DATA SHOWN:
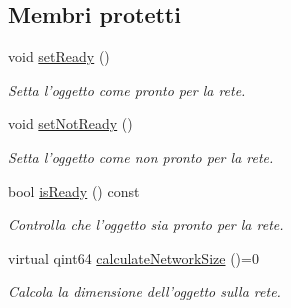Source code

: \subsection*{Membri protetti}
\begin{DoxyCompactItemize}
\item 
\hypertarget{class_k_cloud_1_1_net_object_a549cd5cbde57b491e4748c17e5a04a02}{void \hyperlink{class_k_cloud_1_1_net_object_a549cd5cbde57b491e4748c17e5a04a02}{set\-Ready} ()}\label{class_k_cloud_1_1_net_object_a549cd5cbde57b491e4748c17e5a04a02}

\begin{DoxyCompactList}\small\item\em Setta l'oggetto come pronto per la rete. \end{DoxyCompactList}\item 
\hypertarget{class_k_cloud_1_1_net_object_a01ec2678e0dc68845d76115269fb58b1}{void \hyperlink{class_k_cloud_1_1_net_object_a01ec2678e0dc68845d76115269fb58b1}{set\-Not\-Ready} ()}\label{class_k_cloud_1_1_net_object_a01ec2678e0dc68845d76115269fb58b1}

\begin{DoxyCompactList}\small\item\em Setta l'oggetto come non pronto per la rete. \end{DoxyCompactList}\item 
bool \hyperlink{class_k_cloud_1_1_net_object_a93e9cf7c27cce29a0c97fc23195f4352}{is\-Ready} () const 
\begin{DoxyCompactList}\small\item\em Controlla che l'oggetto sia pronto per la rete. \end{DoxyCompactList}\item 
virtual qint64 \hyperlink{class_k_cloud_1_1_net_object_a38f65014ee542d84967d7cf829bf2d4c}{calculate\-Network\-Size} ()=0
\begin{DoxyCompactList}\small\item\em Calcola la dimensione dell'oggetto sulla rete. \end{DoxyCompactList}\end{DoxyCompactItemize}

YOUR GOAL: Pull out all lines containing the word "Setta" from the entries above.

WRITTEN SOLUTION:
\begin{DoxyCompactList}\small\item\em Setta l'oggetto come pronto per la rete. \end{DoxyCompactList}\item 
\begin{DoxyCompactList}\small\item\em Setta l'oggetto come non pronto per la rete. \end{DoxyCompactList}\item 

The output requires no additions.